Deaf-blind music teacher scales the heights to win hidden hearing award
For 21 years, Orla O’Sullivan, from Frankfield, Cork, has taught many pupils, from beginner to diploma level. “I believe all schoolchildren should be given the option to learn music, regardless of disability,” she said.
Ms O’Sullivan started teaching deaf children at a local primary school in the mid-90s. Yesterday, she was among nine people with hearing loss commended at the Hidden Hearing Heroes Awards in Dublin.
She became disabled after contracting double pneumonia as a six-week-old. A drug saved her life but damaged her sight and hearing. When she was a baby, her mother noticed she reacted to certain kinds of music.
“She placed my fingers on the piano keys and realised that I could feel the vibrations,” said Ms O’Sullivan, who was six when she received her first formal lesson, and loved it.
“I teach music in a standard normal way. The difference is in how I prepare. I memorise everything, even the questions that are normally asked by students.”
Ms O’Sullivan said that, until recently, there was no technical aid suitable for her to read a music score and play simultaneously. “So it was a very long and tedious process for me to learn a piece of music. It meant I had to memorise thousands of notes and composition directions from the music score.
“It was my love of music that gave me the patience and determination to do it. But it was exhausting.”
Ms O’Sullivan, who is mother to 6-month-old John Amadeus Elliot, said the awards showed the deaf and blind community what could be achieved.
“Disability is an obstacle not a barrier. People with a disability should never give up doing what they want to do. They might have to work harder like me, but it is worth the effort.”
It is the second year of the Hidden Hearing Heroes Awards, a joint initiative between Hidden Hearing and the Irish Deaf Society.

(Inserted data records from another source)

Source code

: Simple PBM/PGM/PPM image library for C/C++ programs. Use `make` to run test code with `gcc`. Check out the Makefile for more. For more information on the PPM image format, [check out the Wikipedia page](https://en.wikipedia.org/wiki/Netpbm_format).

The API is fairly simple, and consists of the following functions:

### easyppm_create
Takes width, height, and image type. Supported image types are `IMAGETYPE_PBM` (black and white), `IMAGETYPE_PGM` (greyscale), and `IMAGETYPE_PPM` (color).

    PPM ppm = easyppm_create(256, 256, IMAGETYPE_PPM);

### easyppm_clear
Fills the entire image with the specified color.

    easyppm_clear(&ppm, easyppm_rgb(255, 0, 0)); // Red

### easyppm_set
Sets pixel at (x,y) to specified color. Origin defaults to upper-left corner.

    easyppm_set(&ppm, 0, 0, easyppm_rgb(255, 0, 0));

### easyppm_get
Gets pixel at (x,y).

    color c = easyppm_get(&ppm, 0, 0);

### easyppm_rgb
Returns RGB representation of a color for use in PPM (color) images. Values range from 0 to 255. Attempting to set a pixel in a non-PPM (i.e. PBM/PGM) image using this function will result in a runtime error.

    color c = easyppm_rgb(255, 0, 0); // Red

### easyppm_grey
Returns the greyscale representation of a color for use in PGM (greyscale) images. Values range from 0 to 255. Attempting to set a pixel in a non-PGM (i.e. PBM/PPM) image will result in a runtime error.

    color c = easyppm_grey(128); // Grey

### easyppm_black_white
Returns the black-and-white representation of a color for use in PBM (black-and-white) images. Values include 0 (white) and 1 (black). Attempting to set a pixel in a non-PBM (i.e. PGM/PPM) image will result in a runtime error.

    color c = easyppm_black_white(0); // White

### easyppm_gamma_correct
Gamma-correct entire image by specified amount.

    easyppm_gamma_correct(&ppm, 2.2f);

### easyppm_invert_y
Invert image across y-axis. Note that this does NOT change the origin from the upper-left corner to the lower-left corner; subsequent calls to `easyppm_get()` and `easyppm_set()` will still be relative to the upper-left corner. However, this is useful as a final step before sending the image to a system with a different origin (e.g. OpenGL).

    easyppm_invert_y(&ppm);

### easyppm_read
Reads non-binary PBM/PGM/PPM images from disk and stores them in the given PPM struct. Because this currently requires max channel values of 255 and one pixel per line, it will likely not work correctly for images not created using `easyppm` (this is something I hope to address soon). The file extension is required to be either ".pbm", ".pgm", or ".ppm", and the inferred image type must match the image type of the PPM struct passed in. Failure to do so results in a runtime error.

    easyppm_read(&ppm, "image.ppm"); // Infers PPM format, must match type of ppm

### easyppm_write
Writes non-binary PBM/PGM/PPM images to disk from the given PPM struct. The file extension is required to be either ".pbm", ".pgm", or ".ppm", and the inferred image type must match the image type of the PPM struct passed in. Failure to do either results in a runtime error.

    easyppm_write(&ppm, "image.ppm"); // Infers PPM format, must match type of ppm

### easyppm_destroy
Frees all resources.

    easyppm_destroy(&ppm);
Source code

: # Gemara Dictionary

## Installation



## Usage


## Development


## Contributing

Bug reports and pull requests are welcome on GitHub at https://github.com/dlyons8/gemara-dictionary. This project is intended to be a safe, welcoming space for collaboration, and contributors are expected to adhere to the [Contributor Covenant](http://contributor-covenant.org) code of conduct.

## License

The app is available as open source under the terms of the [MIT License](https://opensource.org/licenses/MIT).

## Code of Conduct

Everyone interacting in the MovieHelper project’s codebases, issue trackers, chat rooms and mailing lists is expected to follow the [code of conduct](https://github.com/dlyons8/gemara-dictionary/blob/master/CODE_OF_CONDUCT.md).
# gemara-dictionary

People nominated a “hero” who made a significant contribution to Irish society, their community, workplace, family, or through sporting excellence.

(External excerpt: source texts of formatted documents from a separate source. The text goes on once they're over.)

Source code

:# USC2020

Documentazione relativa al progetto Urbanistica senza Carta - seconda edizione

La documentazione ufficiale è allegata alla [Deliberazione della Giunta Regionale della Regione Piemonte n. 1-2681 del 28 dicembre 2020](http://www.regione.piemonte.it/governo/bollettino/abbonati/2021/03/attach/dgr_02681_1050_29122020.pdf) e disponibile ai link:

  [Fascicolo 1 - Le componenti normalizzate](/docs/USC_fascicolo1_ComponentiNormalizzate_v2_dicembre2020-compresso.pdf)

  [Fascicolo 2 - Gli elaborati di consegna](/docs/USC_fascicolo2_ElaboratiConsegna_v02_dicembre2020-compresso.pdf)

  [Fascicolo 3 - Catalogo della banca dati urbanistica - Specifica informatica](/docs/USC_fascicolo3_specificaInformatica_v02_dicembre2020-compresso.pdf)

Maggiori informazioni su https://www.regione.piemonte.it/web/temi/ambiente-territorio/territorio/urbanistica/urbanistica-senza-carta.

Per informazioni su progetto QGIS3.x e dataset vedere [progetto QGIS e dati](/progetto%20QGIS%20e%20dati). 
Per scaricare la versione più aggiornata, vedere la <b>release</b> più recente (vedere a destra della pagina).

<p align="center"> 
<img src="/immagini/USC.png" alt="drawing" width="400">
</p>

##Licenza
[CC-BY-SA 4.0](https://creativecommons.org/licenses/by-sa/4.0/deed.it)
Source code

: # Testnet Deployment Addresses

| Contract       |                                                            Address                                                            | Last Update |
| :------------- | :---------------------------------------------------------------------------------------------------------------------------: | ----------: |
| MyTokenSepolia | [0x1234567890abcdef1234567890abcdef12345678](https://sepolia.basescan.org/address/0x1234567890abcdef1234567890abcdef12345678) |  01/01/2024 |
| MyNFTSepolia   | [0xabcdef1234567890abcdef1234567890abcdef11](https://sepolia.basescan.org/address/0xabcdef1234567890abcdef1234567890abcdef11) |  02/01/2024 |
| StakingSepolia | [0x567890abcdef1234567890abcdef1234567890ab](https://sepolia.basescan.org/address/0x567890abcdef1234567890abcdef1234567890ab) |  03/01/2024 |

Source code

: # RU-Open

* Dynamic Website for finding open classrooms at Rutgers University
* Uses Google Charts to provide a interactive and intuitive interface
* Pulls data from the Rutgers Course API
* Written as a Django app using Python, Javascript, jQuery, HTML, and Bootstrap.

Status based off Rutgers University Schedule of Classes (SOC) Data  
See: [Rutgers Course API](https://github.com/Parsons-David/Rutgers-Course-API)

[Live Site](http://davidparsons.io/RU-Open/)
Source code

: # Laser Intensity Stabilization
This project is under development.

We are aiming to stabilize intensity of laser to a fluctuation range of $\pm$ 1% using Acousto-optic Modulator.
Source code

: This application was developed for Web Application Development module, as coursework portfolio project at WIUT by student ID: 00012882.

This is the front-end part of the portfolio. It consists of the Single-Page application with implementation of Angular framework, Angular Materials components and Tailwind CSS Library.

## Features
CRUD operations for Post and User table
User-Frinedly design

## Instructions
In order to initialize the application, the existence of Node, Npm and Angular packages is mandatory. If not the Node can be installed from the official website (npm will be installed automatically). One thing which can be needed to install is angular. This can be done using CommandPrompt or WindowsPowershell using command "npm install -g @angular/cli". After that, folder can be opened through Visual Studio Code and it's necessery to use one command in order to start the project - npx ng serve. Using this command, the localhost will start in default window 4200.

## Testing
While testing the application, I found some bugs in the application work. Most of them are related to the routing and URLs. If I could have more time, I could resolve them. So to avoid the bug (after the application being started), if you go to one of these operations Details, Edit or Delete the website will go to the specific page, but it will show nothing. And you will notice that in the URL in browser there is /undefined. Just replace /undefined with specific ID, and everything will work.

* Workplace award: Orla O’Sullivan, a deaf-blind pianist and teacher who has developed unique methods to teach music to deaf children.
* Social contribution award: Dominic McGreal, Dublin, a volunteer with numerous deaf organisations over the last 20 years.

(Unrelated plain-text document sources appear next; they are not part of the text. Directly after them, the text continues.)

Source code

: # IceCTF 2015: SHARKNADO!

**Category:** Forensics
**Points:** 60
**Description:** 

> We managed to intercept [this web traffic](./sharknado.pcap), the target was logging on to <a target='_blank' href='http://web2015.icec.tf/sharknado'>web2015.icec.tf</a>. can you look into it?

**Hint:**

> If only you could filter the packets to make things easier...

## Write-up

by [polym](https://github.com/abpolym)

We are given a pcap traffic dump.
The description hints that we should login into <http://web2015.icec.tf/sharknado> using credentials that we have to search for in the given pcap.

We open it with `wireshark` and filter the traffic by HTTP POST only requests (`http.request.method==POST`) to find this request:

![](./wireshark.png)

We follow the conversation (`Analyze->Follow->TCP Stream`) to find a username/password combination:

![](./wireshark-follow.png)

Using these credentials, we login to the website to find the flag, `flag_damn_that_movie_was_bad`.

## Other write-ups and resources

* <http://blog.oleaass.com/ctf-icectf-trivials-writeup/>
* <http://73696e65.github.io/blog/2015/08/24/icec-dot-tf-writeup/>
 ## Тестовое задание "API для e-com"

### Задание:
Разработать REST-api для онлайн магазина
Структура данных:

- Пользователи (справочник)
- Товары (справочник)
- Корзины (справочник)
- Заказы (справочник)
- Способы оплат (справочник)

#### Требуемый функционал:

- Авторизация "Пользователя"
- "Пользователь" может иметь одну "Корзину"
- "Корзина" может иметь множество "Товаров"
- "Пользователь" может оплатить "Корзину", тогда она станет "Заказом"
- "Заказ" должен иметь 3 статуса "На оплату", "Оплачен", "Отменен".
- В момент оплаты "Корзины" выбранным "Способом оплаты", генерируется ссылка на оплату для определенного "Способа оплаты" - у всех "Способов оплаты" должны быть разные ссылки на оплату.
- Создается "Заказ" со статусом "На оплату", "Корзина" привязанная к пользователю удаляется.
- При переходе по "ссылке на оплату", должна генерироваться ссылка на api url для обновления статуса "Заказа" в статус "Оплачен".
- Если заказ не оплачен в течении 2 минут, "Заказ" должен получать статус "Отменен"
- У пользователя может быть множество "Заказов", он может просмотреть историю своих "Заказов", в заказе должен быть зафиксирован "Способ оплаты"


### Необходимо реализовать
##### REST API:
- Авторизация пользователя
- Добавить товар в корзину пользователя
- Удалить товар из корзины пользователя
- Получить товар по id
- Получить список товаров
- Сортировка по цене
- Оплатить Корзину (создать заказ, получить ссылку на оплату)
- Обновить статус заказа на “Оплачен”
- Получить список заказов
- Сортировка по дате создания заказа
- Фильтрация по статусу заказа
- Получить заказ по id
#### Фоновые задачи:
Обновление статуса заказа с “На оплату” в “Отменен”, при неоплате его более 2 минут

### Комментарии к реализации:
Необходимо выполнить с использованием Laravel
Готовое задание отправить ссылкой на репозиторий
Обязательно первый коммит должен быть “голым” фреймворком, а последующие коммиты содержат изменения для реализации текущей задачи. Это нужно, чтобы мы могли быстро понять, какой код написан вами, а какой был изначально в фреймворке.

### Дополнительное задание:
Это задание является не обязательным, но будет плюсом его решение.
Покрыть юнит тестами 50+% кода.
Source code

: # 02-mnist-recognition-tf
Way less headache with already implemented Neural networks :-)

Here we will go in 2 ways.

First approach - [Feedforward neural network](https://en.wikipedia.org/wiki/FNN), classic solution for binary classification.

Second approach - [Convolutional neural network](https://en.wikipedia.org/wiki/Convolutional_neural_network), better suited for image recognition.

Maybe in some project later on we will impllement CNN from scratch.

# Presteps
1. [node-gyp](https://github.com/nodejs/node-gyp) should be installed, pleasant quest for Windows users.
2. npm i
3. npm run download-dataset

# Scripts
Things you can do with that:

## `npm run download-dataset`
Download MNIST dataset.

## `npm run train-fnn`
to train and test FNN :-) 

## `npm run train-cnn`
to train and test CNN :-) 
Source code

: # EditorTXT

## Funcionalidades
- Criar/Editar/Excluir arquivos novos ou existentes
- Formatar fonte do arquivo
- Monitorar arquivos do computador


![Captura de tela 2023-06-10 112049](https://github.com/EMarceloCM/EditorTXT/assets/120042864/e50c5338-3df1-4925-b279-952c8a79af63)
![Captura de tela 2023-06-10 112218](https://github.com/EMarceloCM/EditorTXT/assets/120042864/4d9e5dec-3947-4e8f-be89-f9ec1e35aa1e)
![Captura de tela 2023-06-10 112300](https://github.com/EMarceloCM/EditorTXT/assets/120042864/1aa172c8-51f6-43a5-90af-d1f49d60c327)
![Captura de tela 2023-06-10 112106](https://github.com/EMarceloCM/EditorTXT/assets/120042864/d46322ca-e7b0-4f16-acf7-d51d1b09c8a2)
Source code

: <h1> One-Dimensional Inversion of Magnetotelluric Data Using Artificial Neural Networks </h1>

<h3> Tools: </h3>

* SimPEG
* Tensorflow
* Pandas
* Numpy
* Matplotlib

* Media award: John Cradden, a freelance journalist from Co Kildare who has written extensively on being deaf and on issues within the deaf community.
* Youth award: Marcus Conroy, nine, from Co Roscommon, a keen sportsman who is hard or hearing. He has won medals in judo, football, and swimming.
* Grandparent award: Gene Barry, from Birr, Co Offaly, whose daughter recently died from cancer. He and his wife are helping their son-in-law to raise their young grandson and have raised €17,000 for cancer care.
* Sportsperson award: Eoin Nolan, from Co Wexford, one of the country’s leading water polo players, who has been deaf since birth.
* Student award: Killian McDonnell from Dublin who recently became the first deaf student with Down Syndrome to pass his Leaving Certificate.
* Organisation award: Irish Deaf Women’s Group that has been bettering the lives of Irish deaf women over the last 20 years.
* Lifetime achievement award: Des O’Callaghan from Dublin who has spent his helping the deaf community in Ireland.